Note that trying to find answers for queries by building the least Herbrand model is problematic in certain ways. First of all, for many programs, the least Herbrand model is infinite. For example,

add(o,X,X).
add(s(X), Y, s(Z)) :- add(X,Y,Z).

will have an infinite least Herbrand model, which is like this:

\[T_P(\emptyset) = \{add(o,o,o), add(o,s(o), s(o)), add(o, s(s(o)), s(s(o))), …\} \] \[T_P(T_P(\emptyset)) = \{add(s(o), o, s(o)), add(s(o), s(o), s(s(o))), add(s(o), s(s(o)), s(s(s(o)))), …\} \] \[\mathbb{M}_P = T_P(\emptyset) \cup T_P(T_P(\emptyset)) \cup … \]

or with another notation,

\[ \mathbb M_P = \bigcup_{i=1}^{n} (T_P)^{i} (\emptyset)\]

Note that it’s not only that the result \(T_P\) on any set is infinite, but also \(\mathbb M_P\) is constructed by the union of infinite number of sets. In this case, we need to make sure that our implementation doesn’t get stuck in an infinite list.
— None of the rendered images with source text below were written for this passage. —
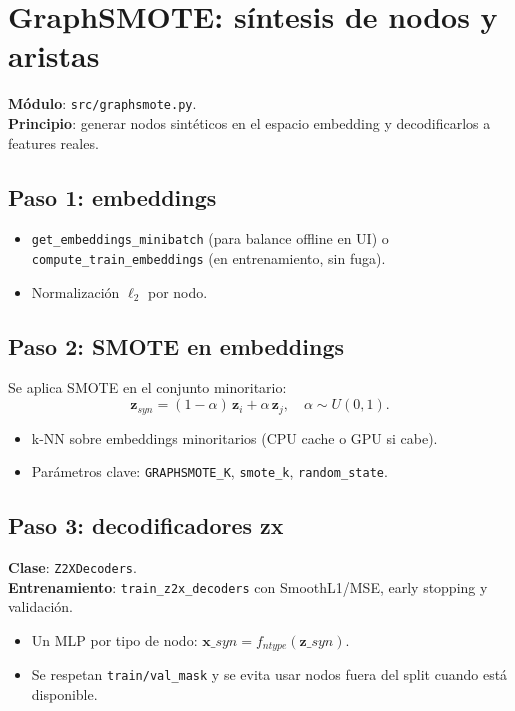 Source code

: \section{GraphSMOTE: s\'intesis de nodos y aristas}
\label{sec:graphsmote}
\textbf{M\'odulo}: \texttt{src/graphsmote.py}.\\
\textbf{Principio}: generar nodos sint\'eticos en el espacio embedding y decodificarlos a features reales.

\subsection{Paso 1: embeddings}
\begin{itemize}[leftmargin=*]
  \item \texttt{get\_embeddings\_minibatch} (para balance offline en UI) o \texttt{compute\_train\_embeddings} (en entrenamiento, sin fuga).
  \item Normalizaci\'on $\ell_2$ por nodo.
\end{itemize}

\subsection{Paso 2: SMOTE en embeddings}
Se aplica SMOTE en el conjunto minoritario:
\[
\mathbf{z}_{syn} = (1-\alpha)\,\mathbf{z}_i + \alpha\,\mathbf{z}_j,\quad \alpha \sim U(0,1).
\]
\begin{itemize}[leftmargin=*]
  \item k-NN sobre embeddings minoritarios (CPU cache o GPU si cabe).
  \item Par\'ametros clave: \texttt{GRAPHSMOTE\_K}, \texttt{smote\_k}, \texttt{random\_state}.
\end{itemize}

\subsection{Paso 3: decodificadores z\textrightarrow x}
\textbf{Clase}: \texttt{Z2XDecoders}.\\
\textbf{Entrenamiento}: \texttt{train\_z2x\_decoders} con SmoothL1/MSE, early stopping y validaci\'on.
\begin{itemize}[leftmargin=*]
  \item Un MLP por tipo de nodo: $\mathbf{x}\_{syn} = f_{ntype}(\mathbf{z}\_{syn})$.
  \item Se respetan \texttt{train/val\_mask} y se evita usar nodos fuera del split cuando est\'a disponible.
\end{itemize}


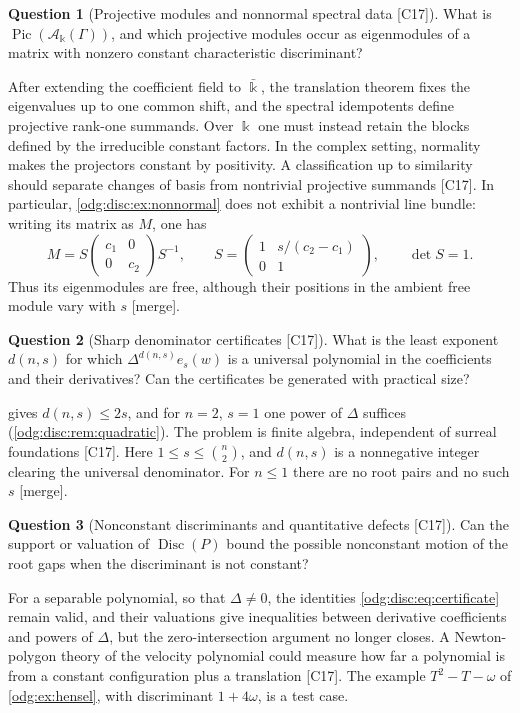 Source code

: \documentclass[11pt,oneside]{article}
\numberwithin{equation}{section}
\theoremstyle{definition}
\newtheorem{question}[question]{Question}
\theoremstyle{remark}
\newcommand{\src}[1]{\textup{\textsf{\small[#1]}}}
\newcommand{\mergetag}{\textup{\textsf{\small[merge]}}}
\newcommand{\crA}{\mathcal A_\Bbbk(\Gamma)}
\newcommand{\Disc}{\operatorname{Disc}}
\begin{document}
\begin{question}[Projective modules and nonnormal spectral data \src{C17}]\label{odg:disc:q:picard}
What is $\operatorname{Pic}(\crA)$, and which projective modules occur as eigenmodules of a
matrix with nonzero constant characteristic discriminant?
\end{question}
After extending the coefficient field to $\bar\Bbbk$, the translation theorem fixes the
eigenvalues up to one common shift, and the spectral idempotents define projective
rank-one summands. Over $\Bbbk$ one must instead retain the blocks defined by the
irreducible constant factors. In the complex setting, normality makes the projectors
constant by positivity. A classification up to similarity should separate changes of
basis from nontrivial projective summands \src{C17}.
In particular, \cref{odg:disc:ex:nonnormal} does not exhibit a nontrivial line bundle:
writing its matrix as $M$, one has
\[
 M=S\begin{pmatrix}c_1&0\\0&c_2\end{pmatrix}S^{-1},\qquad
 S=\begin{pmatrix}1&s/(c_2-c_1)\\0&1\end{pmatrix},\qquad \det S=1.
\]
Thus its eigenmodules are free, although their positions in the ambient free module
vary with $s$ \mergetag.

\begin{question}[Sharp denominator certificates \src{C17}]\label{odg:disc:q:certificate}
What is the least exponent $d(n,s)$ for which $\Delta^{d(n,s)}e_s(w)$ is a universal
polynomial in the coefficients and their derivatives? Can the certificates be generated
with practical size?
\end{question}
 gives $d(n,s)\le2s$, and for $n=2$, $s=1$ one power of
$\Delta$ suffices (\cref{odg:disc:rem:quadratic}). The problem is finite algebra,
independent of surreal foundations \src{C17}. Here $1\le s\le\binom n2$, and
$d(n,s)$ is a nonnegative integer clearing the universal denominator. For $n\le1$
there are no root pairs and no such $s$ \mergetag.

\begin{question}[Nonconstant discriminants and quantitative defects \src{C17}]\label{odg:disc:q:defect}
Can the support or valuation of $\Disc(P)$ bound the possible nonconstant motion of the root
gaps when the discriminant is not constant?
\end{question}
For a separable polynomial, so that $\Delta\ne0$, the identities
\eqref{odg:disc:eq:certificate} remain valid, and their valuations give
inequalities between derivative coefficients and powers of $\Delta$, but the
zero-intersection argument no longer closes. A Newton-polygon theory of the velocity
polynomial could measure how far a polynomial is from a constant configuration plus a
translation \src{C17}. The example $T^2-T-\omega$ of \cref{odg:ex:hensel}, with
discriminant $1+4\omega$, is a test case.
\end{document}

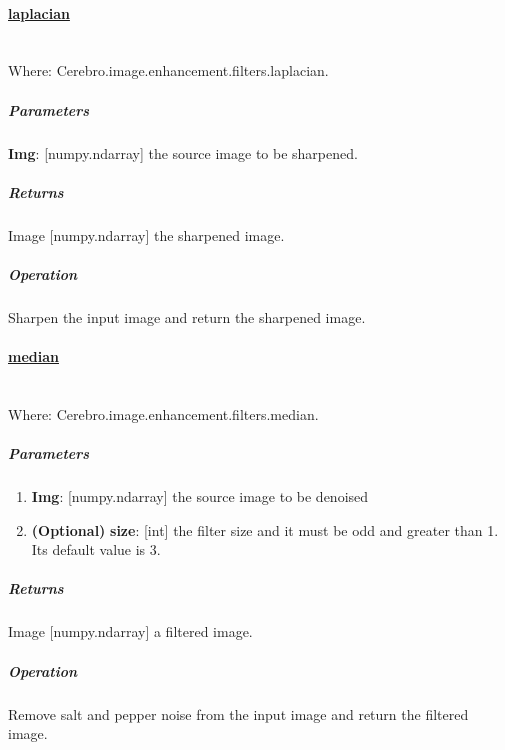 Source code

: \paragraph{\underline{laplacian}} \mbox{} \\
Where: Cerebro.image.enhancement.filters.laplacian.
\subparagraph{Parameters}
\begin{changemargin}{1cm}{0cm}
	\textbf{Img}: [numpy.ndarray] the source image to be sharpened.
\end{changemargin}

\subparagraph{Returns}
\begin{changemargin}{1cm}{0cm}
	Image [numpy.ndarray] the sharpened image.
\end{changemargin}

\subparagraph{Operation}
\begin{changemargin}{1cm}{0cm}
	Sharpen the input image and return the sharpened image.
\end{changemargin}

\hrulefill

\paragraph{\underline{median}} \mbox{} \\
Where: Cerebro.image.enhancement.filters.median.
\subparagraph{Parameters}
\begin{changemargin}{0.5cm}{0cm}
	\begin{enumerate}
		\item \textbf{Img}: [numpy.ndarray] the source image to be denoised
		\item \textbf{(Optional)} \textbf{size}: [int] the filter size and it must be odd and greater than 1. Its default value is 3.
	\end{enumerate}
\end{changemargin}

\subparagraph{Returns}
\begin{changemargin}{1cm}{0cm}
	Image [numpy.ndarray] a filtered image.
\end{changemargin}

\subparagraph{Operation}
\begin{changemargin}{1cm}{0cm}
 	Remove salt and pepper noise from the input image and return the filtered image.
\end{changemargin}

 	
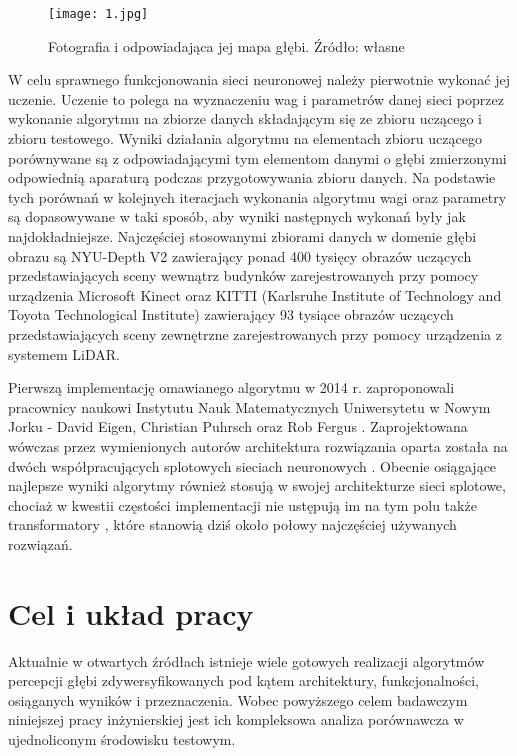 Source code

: \begin{figure}[H]
        \centering
        \texttt{[image: 1.jpg]}
        \caption{Fotografia i odpowiadająca jej mapa głębi. Źródło: własne}
        \label{fig:depthmap}
 \end{figure}

W celu sprawnego funkcjonowania sieci neuronowej należy pierwotnie wykonać jej uczenie. Uczenie to polega na wyznaczeniu wag i parametrów danej sieci poprzez wykonanie algorytmu na zbiorze danych składającym się ze zbioru uczącego i zbioru testowego. Wyniki działania algorytmu na elementach zbioru uczącego porównywane są z odpowiadającymi tym elementom danymi o głębi zmierzonymi odpowiednią aparaturą podczas przygotowywania zbioru danych. Na podstawie tych porównań w kolejnych iteracjach wykonania algorytmu wagi oraz parametry są dopasowywane w taki sposób, aby wyniki następnych wykonań były jak najdokładniejsze. Najczęściej stosowanymi zbiorami danych w domenie głębi obrazu są NYU-Depth V2 \cite{couprie2013} zawierający  ponad 400 tysięcy obrazów uczących przedstawiających sceny wewnątrz budynków zarejestrowanych przy pomocy urządzenia Microsoft Kinect oraz KITTI (Karlsruhe Institute of Technology and Toyota Technological Institute) \cite{geiger2012} zawierający 93 tysiące obrazów uczących przedstawiających sceny zewnętrzne zarejestrowanych przy pomocy urządzenia z systemem LiDAR.

Pierwszą implementację omawianego algorytmu w 2014 r. zaproponowali pracownicy naukowi Instytutu Nauk Matematycznych Uniwersytetu w Nowym Jorku - David Eigen, Christian Puhrsch oraz Rob Fergus \cite{eigen2014}. Zaprojektowana wówczas przez wymienionych autorów architektura rozwiązania oparta została na dwóch współpracujących splotowych sieciach neuronowych \cite{oshea2015}. Obecnie osiągające najlepsze wyniki algorytmy również stosują w swojej architekturze sieci splotowe, chociaż w kwestii częstości implementacji nie ustępują im na tym polu także transformatory \cite{vaswani2017}, które stanowią dziś około połowy najczęściej używanych rozwiązań.

\section{Cel i układ pracy}
Aktualnie w otwartych źródłach istnieje wiele gotowych realizacji algorytmów percepcji głębi zdywersyfikowanych pod kątem architektury, funkcjonalności, osiąganych wyników i przeznaczenia. Wobec powyższego celem badawczym niniejszej pracy inżynierskiej jest ich kompleksowa analiza porównawcza w ujednoliconym środowisku testowym.

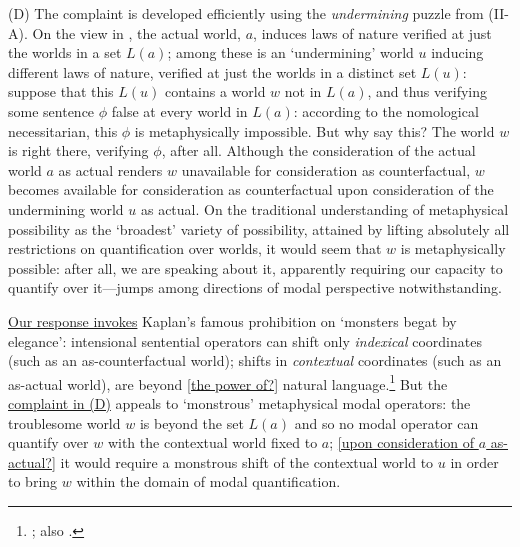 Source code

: \documentclass[12pt]{article}
\begin{document}
(D) The complaint is developed efficiently using the \emph{undermining} puzzle
from (II-A). On the view in \citep[sec.~4]{hmw}, the actual world, $a$,
induces laws of nature verified at just the worlds in a set $L(a)$; among
these is an `undermining' world $u$ inducing different laws of nature,
verified at just the worlds in a distinct set $L(u)$: suppose that this $L(u)$
contains a world $w$ not in $L(a)$, and thus verifying some sentence $\phi$
false at every world in $L(a)$: according to the nomological necessitarian,
this $\phi$ is metaphysically impossible. But why say this? The world $w$ is
right there, verifying $\phi$, after all.  Although the consideration of the
actual world $a$ as actual renders $w$ unavailable for consideration as
counterfactual, $w$ becomes available for consideration as counterfactual upon
consideration of the undermining world $u$ as actual.  On the traditional
understanding of metaphysical possibility as the `broadest' variety of
possibility, attained by lifting absolutely all restrictions on quantification
over worlds, it would seem that $w$ is metaphysically possible: after all, we
are speaking about it, apparently requiring our capacity to quantify over
it---jumps among directions of modal perspective notwithstanding.

\ul{Our response invokes} Kaplan's famous prohibition on `monsters begat by
elegance': intensional sentential operators can shift only \emph{indexical}
coordinates (such as an as-counterfactual world); shifts in \emph{contextual}
coordinates (such as an as-actual world), are beyond \ul{[the power of?]} 
natural
language.\footnote{\citep[sec.~VIII]{kaplan77};  also
\citep{lewis80icc,Israel1996-ISRWMD,Schlenker2002-SCHAPF-4,santorio12,Rabern2013-RABTMQ,stalnaker14}.}
But the \ul{complaint in (D)} appeals to `monstrous' metaphysical modal operators: the
troublesome world $w$ is beyond the set $L(a)$ and so no modal operator can
quantify over $w$ with the contextual world fixed to $a$; \ul{[upon
consideration of $a$ as-actual?]} it would require
a monstrous shift of the contextual world to $u$ in order to bring $w$ within
the domain of modal quantification.
\end{document}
Since our program is going to proceed by trying to find the query in the created Herbrand base, we should make sure that it doesn’t try to construct the entire Herbrand base first. This would cause the program to fail whenever the program has a predicate like the example above. (\(add/3\)) Haskell’s lazy evaluation is a perfect environment to avoid this. However, we cannot use the built-in Data.Set type (which is not lazy) in Haskell, we need another data type to represent an infinite set. We also need this infinite set structure to handle set unions with lazy evaluation, and we need to check membership without getting stuck on the first element of a set union.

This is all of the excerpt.